Organisation of research data
All modern research means collecting and processing data. As equipment has increased in complexity and computing power has increased, the amount of data collected and its complexity has also increased. In order to do good reproducible research, it is important that the data is treated correctly. If the data is not treated correctly it can result in drawing inappropriate conclusions which does not make good science.
Good practices for data organisation
Keep raw data
The raw data from a measurement should always be kept. While it is possible to reproduce analysis of a raw dataset, it may not be possible to reproduce the original raw data. Keeping the original raw data is important so that others can reproduce the analysis that you have done.
Ensure data are backed up
Data should be backed up, preferably in more than one location. Where possible, use university networked research data storage/Dropbox as this is much more robust than USB hard disks.
Use version control
For any text based documents such as papers or code, use version control tools to keep a single versioned copy. This reduces the chances of losing vital work and allows easy collaboration with other people.
Further reading:
This is a summary of the points covered in the paper Good enough practices in scientific computing
Use of Dropbox to manage your research data
All LightForm students have Dropbox folders set up which are shared with their supervisor. This should be the primary location used for storage of research data and analysis. We have set up folders with specific purposes.
Writing Folder
What you need to save in the Writing Folder – any of the following:
- Experimental reports
- Literature reviews
- Transfer reports
- Manuscripts
- Any other writing: notes, snippets etc.
How writing should be saved
Each piece of writing should have its own subfolder – the subfolder should be given an appropriate descriptive title, which identifies the content – for example:
Example subfolder title: “Year 1 transfer report” Example subfolder title: “Starting material characterisation report”
The idea is that anyone can look at the titles of the folders and make a good guess about the contents. This shared folder makes it easier to write collaboratively.
Presentations Folder
What you need to save in the Presentations Folder – any of the following:
- All presentation (PowerPoint) files
- Posters
- Progress updates (with industrial sponsor for example)
- Any other slide based files
How presentations should be saved:
Each presentation will have its own subfolder – subfolders should be given an appropriate descriptive title which includes the event title and date – for example:
Example subfolder title: “PowerPoint Industrial sponsor update 05.02.19”
Literature Folder
What you need to save in the Literature Folder – any of the following:
- Literature you have read and used in your research:
- Publications
- Journals
- Papers
- Reports
How literature should be saved:
It is a good idea to use a bibliography reference manager tool for example Zotero, Endnote, Mendeley, in order to reference articles relevant to your project.
You can either point your reference manager to this folder for saving the reference database or export your database as a Bibtex file to here.
You can also store PDF files here if you wish (some articles, papers are not available online).

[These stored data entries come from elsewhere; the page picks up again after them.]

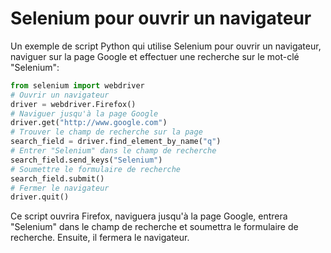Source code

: # Selenium pour ouvrir un navigateur
Un exemple de script Python qui utilise Selenium pour ouvrir un navigateur, naviguer sur la page Google et effectuer une recherche sur le mot-clé "Selenium":
```python
from selenium import webdriver
# Ouvrir un navigateur
driver = webdriver.Firefox()
# Naviguer jusqu'à la page Google
driver.get("http://www.google.com")
# Trouver le champ de recherche sur la page
search_field = driver.find_element_by_name("q")
# Entrer "Selenium" dans le champ de recherche
search_field.send_keys("Selenium")
# Soumettre le formulaire de recherche
search_field.submit()
# Fermer le navigateur
driver.quit()
```
Ce script ouvrira Firefox, naviguera jusqu'à la page Google, entrera "Selenium" dans le champ de recherche et soumettra le formulaire de recherche. 
Ensuite, il fermera le navigateur.
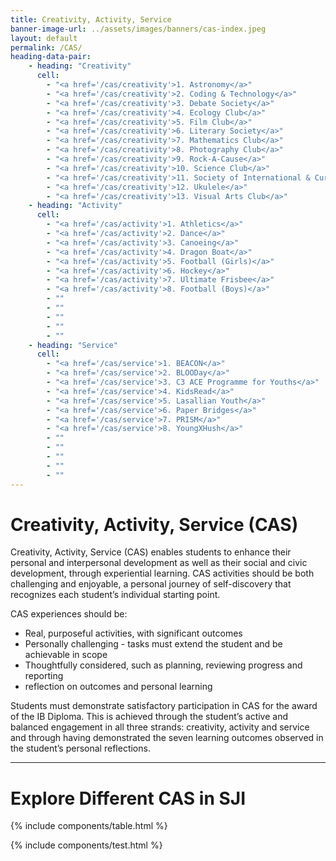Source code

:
 ```yaml
---
title: Creativity, Activity, Service
banner-image-url: ../assets/images/banners/cas-index.jpeg
layout: default
permalink: /CAS/
heading-data-pair:
    - heading: "Creativity"
      cell: 
        - "<a href='/cas/creativity'>1. Astronomy</a>"
        - "<a href='/cas/creativity'>2. Coding & Technology</a>"
        - "<a href='/cas/creativity'>3. Debate Society</a>"
        - "<a href='/cas/creativity'>4. Ecology Club</a>"
        - "<a href='/cas/creativity'>5. Film Club</a>"
        - "<a href='/cas/creativity'>6. Literary Society</a>"
        - "<a href='/cas/creativity'>7. Mathematics Club</a>"
        - "<a href='/cas/creativity'>8. Photography Club</a>"
        - "<a href='/cas/creativity'>9. Rock-A-Cause</a>"
        - "<a href='/cas/creativity'>10. Science Club</a>"
        - "<a href='/cas/creativity'>11. Society of International & Current Affairs (SICA)</a>"
        - "<a href='/cas/creativity'>12. Ukulele</a>"
        - "<a href='/cas/creativity'>13. Visual Arts Club</a>"
    - heading: "Activity"
      cell:
        - "<a href='/cas/activity'>1. Athletics</a>"
        - "<a href='/cas/activity'>2. Dance</a>"
        - "<a href='/cas/activity'>3. Canoeing</a>"
        - "<a href='/cas/activity'>4. Dragon Boat</a>"
        - "<a href='/cas/activity'>5. Football (Girls)</a>"
        - "<a href='/cas/activity'>6. Hockey</a>"
        - "<a href='/cas/activity'>7. Ultimate Frisbee</a>"
        - "<a href='/cas/activity'>8. Football (Boys)</a>"
        - ""
        - ""
        - ""
        - ""
        - ""
    - heading: "Service"
      cell:
        - "<a href='/cas/service'>1. BEACON</a>"
        - "<a href='/cas/service'>2. BLOODay</a>"
        - "<a href='/cas/service'>3. C3 ACE Programme for Youths</a>"
        - "<a href='/cas/service'>4. KidsRead</a>"
        - "<a href='/cas/service'>5. Lasallian Youth</a>"
        - "<a href='/cas/service'>6. Paper Bridges</a>"
        - "<a href='/cas/service'>7. PRISM</a>"
        - "<a href='/cas/service'>8. YoungXHush</a>"
        - ""
        - ""
        - ""
        - ""
        - ""
---
```


# Creativity, Activity, Service (CAS)

Creativity, Activity, Service (CAS) enables students to enhance their personal and 
interpersonal development as well as their social and civic development, through experiential 
learning. CAS activities should be both challenging and enjoyable, a personal journey of 
self-discovery that recognizes each student’s individual starting point.

CAS experiences should be:
* Real, purposeful activities, with significant outcomes
* Personally challenging - tasks must extend the student and be achievable in scope
* Thoughtfully considered, such as planning, reviewing progress and reporting
* reflection on outcomes and personal learning

Students must demonstrate satisfactory participation in CAS for the award of the IB Diploma. 
This is achieved through the student’s active and balanced engagement in all three strands: 
creativity, activity and service and through having demonstrated the seven learning outcomes 
observed in the student’s personal reflections.

---

# Explore Different CAS in SJI

{% include components/table.html %}

{% include components/test.html %}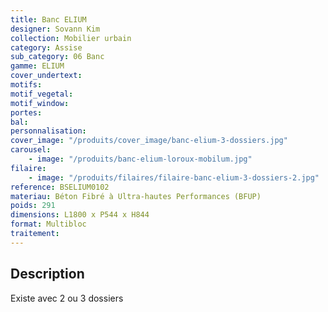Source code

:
 ```yaml
---
title: Banc ELIUM
designer: Sovann Kim
collection: Mobilier urbain
category: Assise
sub_category: 06 Banc
gamme: ELIUM
cover_undertext:
motifs:
motif_vegetal:
motif_window:
portes:
bal:
personnalisation:
cover_image: "/produits/cover_image/banc-elium-3-dossiers.jpg"
carousel:
    - image: "/produits/banc-elium-loroux-mobilum.jpg"
filaire:
    - image: "/produits/filaires/filaire-banc-elium-3-dossiers-2.jpg"
reference: BSELIUM0102
materiau: Béton Fibré à Ultra-hautes Performances (BFUP)
poids: 291
dimensions: L1800 x P544 x H844
format: Multibloc
traitement:
---
```


## Description

Existe avec 2 ou 3 dossiers
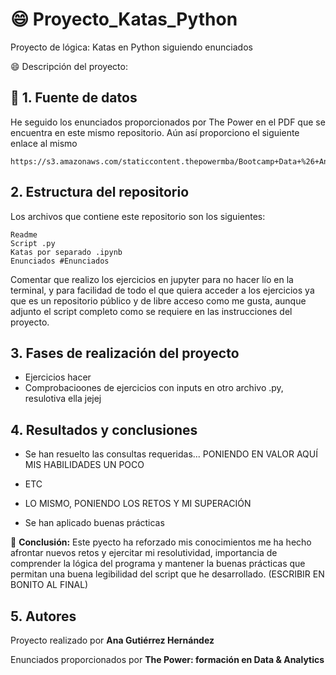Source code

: # :smile: Proyecto_Katas_Python
Proyecto de lógica: Katas en Python siguiendo enunciados

:smile: Descripción del proyecto: 


## :postbox: 1. Fuente de datos
He seguido los enunciados proporcionados por The Power en el PDF que se encuentra en este mismo repositorio. Aún así proporciono el siguiente enlace al mismo
```
https://s3.amazonaws.com/staticcontent.thepowermba/Bootcamp+Data+%26+Analytics/D%26A24/Phyton/EnunciadoDataProjectPython.pdf
```
## 2. Estructura del repositorio
Los archivos que contiene este repositorio son los  siguientes:
```
Readme 
Script .py
Katas por separado .ipynb
Enunciados #Enunciados
```

Comentar que realizo los ejercicios en jupyter para no hacer lío en la terminal, y para facilidad de todo el que quiera acceder a los ejercicios ya que es un repositorio público y de libre acceso como me gusta, aunque adjunto el script completo como se requiere en las instrucciones del proyecto.

## 3. Fases de realización del proyecto
 - Ejercicios hacer 
 - Comprobacioones de ejercicios con inputs en otro archivo .py, resulotiva ella jejej
## 4. Resultados y conclusiones

- Se han resuelto las consultas requeridas... PONIENDO EN VALOR AQUÍ MIS HABILIDADES UN POCO

- ETC

- LO MISMO, PONIENDO LOS RETOS Y MI SUPERACIÓN

- Se han aplicado buenas prácticas 

:pushpin:  **Conclusión:**
Este pyecto ha reforzado mis conocimientos me ha hecho afrontar nuevos retos y ejercitar mi resolutividad, importancia de comprender la lógica del programa y mantener la buenas prácticas que permitan una buena legibilidad del script que he desarrollado. (ESCRIBIR EN BONITO AL FINAL)

## 5. Autores
Proyecto realizado por **Ana Gutiérrez Hernández**

Enunciados proporcionados por **The Power: formación en Data & Analytics**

If you do not already use a reference manager tool, speak to your supervisor for further guidance.
It’s important to have a good shared record of the literature you use, so that writing and collaborating with others (including your supervisor) is easy.
Experiments Folder
What you need to save in the Experiments Folder:
- All raw data
- Analysis
How Experiments should be saved:
In the Experiments Folder you will have an individual folder for each experiment.
Name this appropriately, describing the data type/experiment and if relevant the date:
Example experiment folder title : “Starting material optical metallography October 2019” Example experiment folder title: “Synchrotron experiment December 2020”
Then within each individual experiment folder, you will have a further 2 sub-subfolders:
Sub-subfolder 1: Data
All raw data relating to the individual experiment – there should be no data analysis presented or stored in the Raw Data subfolder.
This is the data that will be used for updating to the repository on publication/thesis completion. When completed, the experimental data can be uploaded to ZENODO.
You experimental data files should also be named sensibly. See guidelines on the template for your experiment.
Sub-subfolder 2: Analysis
Analysis should contain files with the analysis of the data: Excel Spreadsheets, Python Scripts, Matlab Scripts etc.
Analysis should if possible link directly to the data in the Data sub-subfolder. Alternatively (e.g. with spreadsheets) you should make a copy for analysis purposes. Do not analyse data in the Data folder.
Subfolders within Analysis should be given an appropriate descriptive title. Include an abbreviation of the analysis title and date.
Progress Summary Folder
What you need to save in the Progress Summary Folder:
- “Progress Summary Spreadsheet” in which you detail your month by month progression
The Progress Summary Spreadsheet enables the Project Manager to see at a glance, progress to date and will be discussed at your supervision meetings. You will have only one Progress Summary sheet which you update on a month by month basis.
Please note: You will also use the Progress Summary sheet to update the team on progress at monthly theme meetings.